I also like, in options 4.c and 6, that the type index entries are extended with additional properties (solid:forLetter, solid:forProperty), while remaining backward compatible (i.e. ignoring these properties does not lead to a wrong interpretation, only less discriminating).

I don't think having multiple small indexes is a good idea. So all things considered, Option 6 is my favorite.

(except that we should not coin new terms in the solid: namespace -- we do not own that namespace... nitpicking)

lecoqlibre commented 1 year ago

Thank you @pchampin, I also prefer the option 6.

About the prefix naming, I would use solid as long as we don't have something else to propose.

An enhancement of the option 6 could be to make it more generic with the option 7 below.

Option 7: using a generic ValueIndex and ValueRegistration

File typeIndex.ttl:

@prefix solid: <http://www.w3.org/ns/solid/terms#>.
@prefix dfc-b: <https://www.datafoodconsortium.org#>.

<>
    a solid:TypeIndex;
    a solid:ListedDocument.

<#ab09fd> a solid:TypeRegistration;
    solid:forClass solid:ValueIndex;
    solid:forValue "a", "b", "z";
    solid:forPosition 0;
    solid:forProperty dfc-b:familyName;
    solid:instance <indexValue.ttl>.

File indexValue.ttl:

@prefix solid: <http://www.w3.org/ns/solid/terms#>.
@prefix dfc-b: <https://www.datafoodconsortium.org#>.

<>
    a solid:ValueIndex;
    a solid:ListedDocument;
    solid:forPosition 0;
    solid:forProperty dfc-b:familyName.

# This is indexing persons with a family name starting with the letter "a".
<#ab09fd> a solid:ValueRegistration;
    solid:forValue "a";
    solid:instance  </agents/persons/person32.ttl>, </agents/persons/person12.ttl>.

# This is indexing persons with a family name starting with the letter "b".
<#zx45yh> a solid:ValueRegistration;
    solid:forValue "b";
    solid:instance  </agents/persons/person56.ttl>, </agents/persons/person78.ttl>.

# This is indexing persons with a family name starting with the letter "z".
<#sk17vb> a solid:ValueRegistration;
    solid:forValue "z";
    solid:instance  </agents/persons/person2.ttl>, </agents/persons/person63.ttl>.

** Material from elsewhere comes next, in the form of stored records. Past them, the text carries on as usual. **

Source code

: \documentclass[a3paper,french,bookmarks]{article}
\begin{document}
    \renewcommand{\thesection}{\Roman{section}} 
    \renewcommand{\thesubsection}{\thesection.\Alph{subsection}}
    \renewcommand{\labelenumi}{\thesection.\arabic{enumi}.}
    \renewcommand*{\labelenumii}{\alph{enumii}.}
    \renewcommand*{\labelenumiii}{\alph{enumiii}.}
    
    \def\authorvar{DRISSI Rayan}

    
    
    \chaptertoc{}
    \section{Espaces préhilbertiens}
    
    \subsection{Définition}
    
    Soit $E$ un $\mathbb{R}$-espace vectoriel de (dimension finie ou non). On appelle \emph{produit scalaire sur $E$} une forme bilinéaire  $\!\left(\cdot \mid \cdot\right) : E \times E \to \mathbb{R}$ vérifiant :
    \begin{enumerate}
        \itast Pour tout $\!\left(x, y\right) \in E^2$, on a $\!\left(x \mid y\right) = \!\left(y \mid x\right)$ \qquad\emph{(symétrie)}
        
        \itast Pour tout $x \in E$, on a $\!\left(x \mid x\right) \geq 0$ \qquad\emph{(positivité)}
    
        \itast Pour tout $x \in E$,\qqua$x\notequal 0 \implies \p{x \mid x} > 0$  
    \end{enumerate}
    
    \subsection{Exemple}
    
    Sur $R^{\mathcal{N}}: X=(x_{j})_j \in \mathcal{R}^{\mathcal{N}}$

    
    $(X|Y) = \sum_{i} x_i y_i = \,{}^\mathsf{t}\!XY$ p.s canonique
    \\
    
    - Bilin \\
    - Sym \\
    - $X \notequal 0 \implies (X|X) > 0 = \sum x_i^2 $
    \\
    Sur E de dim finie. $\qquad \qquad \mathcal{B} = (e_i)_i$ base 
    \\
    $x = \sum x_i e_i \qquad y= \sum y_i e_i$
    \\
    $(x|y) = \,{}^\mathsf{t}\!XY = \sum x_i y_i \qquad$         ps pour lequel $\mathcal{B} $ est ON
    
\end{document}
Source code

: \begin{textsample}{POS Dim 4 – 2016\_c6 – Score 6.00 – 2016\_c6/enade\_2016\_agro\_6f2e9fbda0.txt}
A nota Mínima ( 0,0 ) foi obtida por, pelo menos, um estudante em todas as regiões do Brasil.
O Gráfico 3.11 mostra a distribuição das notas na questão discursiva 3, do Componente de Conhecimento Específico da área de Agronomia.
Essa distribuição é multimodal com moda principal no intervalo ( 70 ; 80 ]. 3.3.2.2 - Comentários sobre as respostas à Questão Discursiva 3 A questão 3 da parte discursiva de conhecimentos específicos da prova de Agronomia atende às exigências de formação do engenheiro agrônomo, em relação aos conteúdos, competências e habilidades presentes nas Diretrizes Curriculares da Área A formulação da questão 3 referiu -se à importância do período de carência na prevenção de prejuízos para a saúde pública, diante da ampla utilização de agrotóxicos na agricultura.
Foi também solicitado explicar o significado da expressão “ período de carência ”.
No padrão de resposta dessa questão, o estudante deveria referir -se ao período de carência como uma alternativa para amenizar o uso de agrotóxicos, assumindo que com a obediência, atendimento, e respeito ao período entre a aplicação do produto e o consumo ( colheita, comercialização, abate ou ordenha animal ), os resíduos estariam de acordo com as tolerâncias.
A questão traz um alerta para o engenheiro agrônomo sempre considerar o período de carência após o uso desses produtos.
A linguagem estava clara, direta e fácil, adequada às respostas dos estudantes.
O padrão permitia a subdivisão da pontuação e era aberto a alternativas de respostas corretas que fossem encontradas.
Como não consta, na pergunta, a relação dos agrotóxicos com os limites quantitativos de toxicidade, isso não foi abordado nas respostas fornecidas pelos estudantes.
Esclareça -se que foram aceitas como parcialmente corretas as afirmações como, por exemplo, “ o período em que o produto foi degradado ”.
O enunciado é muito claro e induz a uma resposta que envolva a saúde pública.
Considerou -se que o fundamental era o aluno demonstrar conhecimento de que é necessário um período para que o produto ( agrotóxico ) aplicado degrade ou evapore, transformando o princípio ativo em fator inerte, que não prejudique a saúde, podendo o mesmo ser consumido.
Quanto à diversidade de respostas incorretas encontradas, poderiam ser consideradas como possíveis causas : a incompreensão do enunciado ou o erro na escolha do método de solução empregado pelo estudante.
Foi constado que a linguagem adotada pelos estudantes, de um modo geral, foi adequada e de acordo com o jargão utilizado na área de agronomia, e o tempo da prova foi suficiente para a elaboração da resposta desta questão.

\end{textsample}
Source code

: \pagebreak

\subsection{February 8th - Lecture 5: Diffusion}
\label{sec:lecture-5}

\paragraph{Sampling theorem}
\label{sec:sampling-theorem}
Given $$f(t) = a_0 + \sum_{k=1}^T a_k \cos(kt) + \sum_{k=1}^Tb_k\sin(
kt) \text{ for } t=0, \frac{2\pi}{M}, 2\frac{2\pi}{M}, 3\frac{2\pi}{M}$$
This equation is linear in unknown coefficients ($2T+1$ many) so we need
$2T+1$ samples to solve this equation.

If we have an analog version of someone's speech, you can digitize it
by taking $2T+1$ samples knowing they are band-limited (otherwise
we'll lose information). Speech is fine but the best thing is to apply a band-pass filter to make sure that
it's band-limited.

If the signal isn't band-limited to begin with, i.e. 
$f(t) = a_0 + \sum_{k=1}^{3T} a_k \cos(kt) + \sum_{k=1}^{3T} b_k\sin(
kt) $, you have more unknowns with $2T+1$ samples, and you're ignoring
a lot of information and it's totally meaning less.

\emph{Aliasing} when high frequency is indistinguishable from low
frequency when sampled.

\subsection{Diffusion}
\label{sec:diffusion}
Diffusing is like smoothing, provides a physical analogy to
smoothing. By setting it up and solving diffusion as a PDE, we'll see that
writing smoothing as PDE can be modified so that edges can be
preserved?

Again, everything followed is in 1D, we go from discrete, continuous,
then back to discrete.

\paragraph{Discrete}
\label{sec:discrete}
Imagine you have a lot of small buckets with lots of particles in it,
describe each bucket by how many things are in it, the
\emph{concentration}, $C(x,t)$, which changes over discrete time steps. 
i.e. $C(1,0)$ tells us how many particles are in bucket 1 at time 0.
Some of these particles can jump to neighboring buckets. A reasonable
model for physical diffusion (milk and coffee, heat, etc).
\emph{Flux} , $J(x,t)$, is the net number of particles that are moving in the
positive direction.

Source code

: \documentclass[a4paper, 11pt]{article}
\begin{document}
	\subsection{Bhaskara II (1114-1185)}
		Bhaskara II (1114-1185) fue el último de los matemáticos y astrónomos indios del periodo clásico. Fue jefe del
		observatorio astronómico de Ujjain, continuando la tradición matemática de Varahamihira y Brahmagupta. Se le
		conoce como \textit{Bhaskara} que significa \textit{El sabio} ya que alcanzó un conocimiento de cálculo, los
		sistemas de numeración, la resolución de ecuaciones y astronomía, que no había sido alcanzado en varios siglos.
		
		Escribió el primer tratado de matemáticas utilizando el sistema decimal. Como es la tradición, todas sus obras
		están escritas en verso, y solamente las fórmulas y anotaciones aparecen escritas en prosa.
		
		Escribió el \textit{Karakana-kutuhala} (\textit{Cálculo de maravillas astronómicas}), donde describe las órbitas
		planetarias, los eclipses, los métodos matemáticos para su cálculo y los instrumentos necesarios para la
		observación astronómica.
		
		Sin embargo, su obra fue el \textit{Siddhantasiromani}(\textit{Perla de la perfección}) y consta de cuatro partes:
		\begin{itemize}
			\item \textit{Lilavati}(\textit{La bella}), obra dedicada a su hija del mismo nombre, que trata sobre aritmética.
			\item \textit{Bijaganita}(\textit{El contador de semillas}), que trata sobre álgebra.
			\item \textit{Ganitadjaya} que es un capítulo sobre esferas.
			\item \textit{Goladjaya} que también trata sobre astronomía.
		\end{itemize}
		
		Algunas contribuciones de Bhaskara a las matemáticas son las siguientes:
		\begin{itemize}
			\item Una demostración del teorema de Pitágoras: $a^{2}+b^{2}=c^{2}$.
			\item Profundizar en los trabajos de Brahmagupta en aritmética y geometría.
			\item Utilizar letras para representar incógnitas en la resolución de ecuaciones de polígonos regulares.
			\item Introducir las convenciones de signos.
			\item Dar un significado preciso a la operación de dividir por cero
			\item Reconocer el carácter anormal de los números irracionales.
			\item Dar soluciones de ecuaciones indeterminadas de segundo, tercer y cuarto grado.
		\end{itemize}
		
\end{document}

Any thoughts @FabienGandon

Option 7a: use regex

File typeIndex.ttl:

@prefix solid: <http://www.w3.org/ns/solid/terms#>.
@prefix dfc-b: <https://www.datafoodconsortium.org#>.

<>
    a solid:TypeIndex;
    a solid:ListedDocument.

<#ab09fd> a solid:TypeRegistration;
    solid:forClass solid:ValueIndex;
    solid:forRegex "/^[a|b|z]/i";
    solid:forProperty dfc-b:familyName;
    solid:instance <indexValue.ttl>.

File indexValue.ttl:

@prefix solid: <http://www.w3.org/ns/solid/terms#>.
@prefix dfc-b: <https://www.datafoodconsortium.org#>.

<>
    a solid:ValueIndex;
    a solid:ListedDocument;
    solid:forProperty dfc-b:familyName.

# This is indexing persons with a family name starting with the letter "a".
<#ab09fd> a solid:ValueRegistration;
    solid:forRegex "/^[a]/i";
    solid:instance  </agents/persons/person32.ttl>, </agents/persons/person12.ttl>.

# This is indexing persons with a family name starting with the letter "b".
<#zx45yh> a solid:ValueRegistration;
    solid:forRegex "/^[b]/i";
    solid:instance  </agents/persons/person56.ttl>, </agents/persons/person78.ttl>.

# This is indexing persons with a family name starting with the letter "z".
<#sk17vb> a solid:ValueRegistration;
    solid:forRegex "/^[z]/i";
    solid:instance  </agents/persons/person2.ttl>, </agents/persons/person63.ttl>.

Option 7b: use a SHACL pattern (sh:pattern)

pchampin commented 1 year ago

I like the idea of using a regexp (using SPARQL regular expressions like SHACL does, but not reusing the property sh:pattern, because it is a property of shapes, and value registrations are not shapes).

However, I foresee a performance vs. genericity tradeoff, here. Assume I am looking for someone named Champin:

FabienGandon commented 1 year ago

I concur with the nice analysis of @pchampin and I would suggest reusing known function names / properties to help adoption. For instance SPARQL has a function strstarts so we could have

@prefix solid: <http://www.w3.org/ns/solid/terms#>.
@prefix dfc-b: <https://www.datafoodconsortium.org#>.

<>
    a solid:ListedDocument;
    solid:forProperty dfc-b:familyName.

# This is indexing persons with a family name starting with the letter "a".
<#ab09fd> a solid:ValueRegistration;
    solid:strstarts "a";
    solid:instance  </agents/persons/person32.ttl>, </agents/persons/person12.ttl>.